Only the lines from the beginning of the data below through the line containing "All authenticated users" belong in the response, each copied exactly.

Records from a data collection
◆ ◆ ◆

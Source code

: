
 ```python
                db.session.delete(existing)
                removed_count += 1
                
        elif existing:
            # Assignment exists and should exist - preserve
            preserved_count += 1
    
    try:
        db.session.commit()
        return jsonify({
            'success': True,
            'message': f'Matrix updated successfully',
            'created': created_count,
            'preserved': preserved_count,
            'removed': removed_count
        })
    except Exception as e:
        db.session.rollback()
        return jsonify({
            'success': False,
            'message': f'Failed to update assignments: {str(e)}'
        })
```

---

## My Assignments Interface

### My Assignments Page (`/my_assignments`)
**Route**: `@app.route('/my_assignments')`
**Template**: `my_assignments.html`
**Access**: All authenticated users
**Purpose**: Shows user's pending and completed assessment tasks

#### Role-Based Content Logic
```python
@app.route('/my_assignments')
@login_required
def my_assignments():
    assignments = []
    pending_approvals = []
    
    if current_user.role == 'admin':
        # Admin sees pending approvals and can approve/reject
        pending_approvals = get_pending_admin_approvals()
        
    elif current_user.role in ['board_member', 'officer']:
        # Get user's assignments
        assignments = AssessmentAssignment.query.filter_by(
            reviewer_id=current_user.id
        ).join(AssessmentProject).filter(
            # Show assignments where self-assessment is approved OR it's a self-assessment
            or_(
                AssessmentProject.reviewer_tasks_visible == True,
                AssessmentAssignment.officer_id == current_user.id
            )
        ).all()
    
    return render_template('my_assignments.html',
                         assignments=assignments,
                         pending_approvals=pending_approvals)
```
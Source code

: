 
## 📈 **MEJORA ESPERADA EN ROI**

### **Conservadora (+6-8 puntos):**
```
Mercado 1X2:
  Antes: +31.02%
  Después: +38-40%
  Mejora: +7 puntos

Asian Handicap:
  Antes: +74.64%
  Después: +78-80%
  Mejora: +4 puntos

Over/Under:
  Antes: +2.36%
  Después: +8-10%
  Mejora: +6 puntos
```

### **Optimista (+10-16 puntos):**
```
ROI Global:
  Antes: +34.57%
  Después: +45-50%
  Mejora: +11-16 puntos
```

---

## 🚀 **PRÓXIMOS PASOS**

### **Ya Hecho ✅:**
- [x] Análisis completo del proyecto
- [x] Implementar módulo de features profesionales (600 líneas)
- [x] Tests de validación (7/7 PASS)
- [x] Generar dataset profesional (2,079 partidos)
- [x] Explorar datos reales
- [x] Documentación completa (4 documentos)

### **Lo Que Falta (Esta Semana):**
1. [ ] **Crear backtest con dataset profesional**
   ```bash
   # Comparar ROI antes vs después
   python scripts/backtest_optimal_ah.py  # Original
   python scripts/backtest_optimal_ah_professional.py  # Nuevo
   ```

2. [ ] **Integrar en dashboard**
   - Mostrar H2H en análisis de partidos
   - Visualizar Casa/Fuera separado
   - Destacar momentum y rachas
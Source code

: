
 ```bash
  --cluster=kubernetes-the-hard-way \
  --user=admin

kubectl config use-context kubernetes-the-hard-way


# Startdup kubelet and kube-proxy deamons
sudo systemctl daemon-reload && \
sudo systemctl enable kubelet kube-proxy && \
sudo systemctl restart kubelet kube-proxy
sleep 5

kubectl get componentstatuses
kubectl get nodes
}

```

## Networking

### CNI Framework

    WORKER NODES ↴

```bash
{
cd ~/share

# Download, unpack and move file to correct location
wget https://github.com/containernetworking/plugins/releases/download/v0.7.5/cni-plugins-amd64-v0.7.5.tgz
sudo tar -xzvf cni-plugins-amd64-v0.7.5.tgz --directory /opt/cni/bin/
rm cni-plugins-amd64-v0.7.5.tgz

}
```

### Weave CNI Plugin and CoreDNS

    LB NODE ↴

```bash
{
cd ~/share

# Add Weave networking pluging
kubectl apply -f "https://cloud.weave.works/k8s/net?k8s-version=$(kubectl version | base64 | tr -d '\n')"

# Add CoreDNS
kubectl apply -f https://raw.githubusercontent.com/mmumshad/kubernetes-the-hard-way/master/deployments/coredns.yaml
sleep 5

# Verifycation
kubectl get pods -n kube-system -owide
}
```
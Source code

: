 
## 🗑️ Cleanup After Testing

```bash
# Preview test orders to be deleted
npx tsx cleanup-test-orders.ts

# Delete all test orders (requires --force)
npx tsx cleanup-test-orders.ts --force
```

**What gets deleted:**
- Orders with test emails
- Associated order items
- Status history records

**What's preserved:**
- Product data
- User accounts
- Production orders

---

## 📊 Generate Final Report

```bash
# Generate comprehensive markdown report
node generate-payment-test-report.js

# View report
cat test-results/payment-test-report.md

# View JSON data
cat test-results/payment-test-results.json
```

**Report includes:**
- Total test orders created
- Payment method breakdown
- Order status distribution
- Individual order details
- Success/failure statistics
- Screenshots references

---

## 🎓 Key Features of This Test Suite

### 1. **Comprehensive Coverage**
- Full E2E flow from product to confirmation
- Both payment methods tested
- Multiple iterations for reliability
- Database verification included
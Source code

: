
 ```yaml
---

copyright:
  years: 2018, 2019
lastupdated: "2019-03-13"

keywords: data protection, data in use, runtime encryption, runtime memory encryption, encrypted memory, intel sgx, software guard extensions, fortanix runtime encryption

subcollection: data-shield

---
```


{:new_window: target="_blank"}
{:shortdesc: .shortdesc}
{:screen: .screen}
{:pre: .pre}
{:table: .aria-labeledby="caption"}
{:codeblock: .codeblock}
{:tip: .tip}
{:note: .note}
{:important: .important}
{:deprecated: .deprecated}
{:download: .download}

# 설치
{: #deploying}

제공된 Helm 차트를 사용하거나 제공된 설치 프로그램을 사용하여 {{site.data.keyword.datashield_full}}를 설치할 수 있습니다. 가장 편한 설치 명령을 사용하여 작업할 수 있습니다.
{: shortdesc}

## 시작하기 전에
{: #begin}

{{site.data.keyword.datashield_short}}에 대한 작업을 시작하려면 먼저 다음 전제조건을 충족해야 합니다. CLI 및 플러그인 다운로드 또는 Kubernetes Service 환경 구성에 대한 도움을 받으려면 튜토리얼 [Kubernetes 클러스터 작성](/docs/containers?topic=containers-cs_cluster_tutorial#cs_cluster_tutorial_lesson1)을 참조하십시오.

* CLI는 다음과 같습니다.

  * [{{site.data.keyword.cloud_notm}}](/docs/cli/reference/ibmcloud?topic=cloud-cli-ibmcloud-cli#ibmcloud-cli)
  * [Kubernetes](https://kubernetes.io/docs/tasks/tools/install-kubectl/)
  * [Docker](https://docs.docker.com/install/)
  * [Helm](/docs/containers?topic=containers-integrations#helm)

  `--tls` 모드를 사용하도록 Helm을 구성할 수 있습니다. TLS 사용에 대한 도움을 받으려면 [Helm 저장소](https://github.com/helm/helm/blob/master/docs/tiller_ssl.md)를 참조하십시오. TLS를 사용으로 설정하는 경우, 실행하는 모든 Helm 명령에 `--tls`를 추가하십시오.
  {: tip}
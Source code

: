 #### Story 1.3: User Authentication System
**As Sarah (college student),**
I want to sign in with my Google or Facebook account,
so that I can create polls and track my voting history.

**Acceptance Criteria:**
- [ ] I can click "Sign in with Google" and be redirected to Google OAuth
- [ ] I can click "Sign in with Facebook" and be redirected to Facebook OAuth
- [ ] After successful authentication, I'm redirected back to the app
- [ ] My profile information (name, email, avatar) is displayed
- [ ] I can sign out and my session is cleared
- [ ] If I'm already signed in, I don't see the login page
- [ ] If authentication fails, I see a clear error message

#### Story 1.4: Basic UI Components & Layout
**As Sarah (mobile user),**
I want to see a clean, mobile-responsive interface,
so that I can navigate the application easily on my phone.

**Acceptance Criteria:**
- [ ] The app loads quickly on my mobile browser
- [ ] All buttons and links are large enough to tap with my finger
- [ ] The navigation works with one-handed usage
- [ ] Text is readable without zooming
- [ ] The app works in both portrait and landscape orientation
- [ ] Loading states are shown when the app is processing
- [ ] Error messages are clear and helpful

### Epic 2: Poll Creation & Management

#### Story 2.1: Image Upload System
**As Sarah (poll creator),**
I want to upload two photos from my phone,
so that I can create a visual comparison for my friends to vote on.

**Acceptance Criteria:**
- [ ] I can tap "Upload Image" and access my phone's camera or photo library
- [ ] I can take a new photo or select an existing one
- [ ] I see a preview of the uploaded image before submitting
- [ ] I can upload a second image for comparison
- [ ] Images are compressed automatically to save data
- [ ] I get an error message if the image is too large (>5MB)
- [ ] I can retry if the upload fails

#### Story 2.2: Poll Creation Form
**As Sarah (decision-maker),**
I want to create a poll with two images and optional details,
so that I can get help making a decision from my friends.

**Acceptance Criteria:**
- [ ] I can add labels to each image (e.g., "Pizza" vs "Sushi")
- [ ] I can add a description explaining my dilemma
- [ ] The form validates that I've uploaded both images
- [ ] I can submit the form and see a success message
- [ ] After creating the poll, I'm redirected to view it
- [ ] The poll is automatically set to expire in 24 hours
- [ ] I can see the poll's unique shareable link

◆ ◆ ◆

Solved problem »
Source code

:
 ```python
                db.session.delete(existing)
                removed_count += 1
                
        elif existing:
            # Assignment exists and should exist - preserve
            preserved_count += 1
    
    try:
        db.session.commit()
        return jsonify({
            'success': True,
            'message': f'Matrix updated successfully',
            'created': created_count,
            'preserved': preserved_count,
            'removed': removed_count
        })
    except Exception as e:
        db.session.rollback()
        return jsonify({
            'success': False,
            'message': f'Failed to update assignments: {str(e)}'
        })
```

---

## My Assignments Interface

### My Assignments Page (`/my_assignments`)
**Route**: `@app.route('/my_assignments')`
**Template**: `my_assignments.html`
**Access**: All authenticated users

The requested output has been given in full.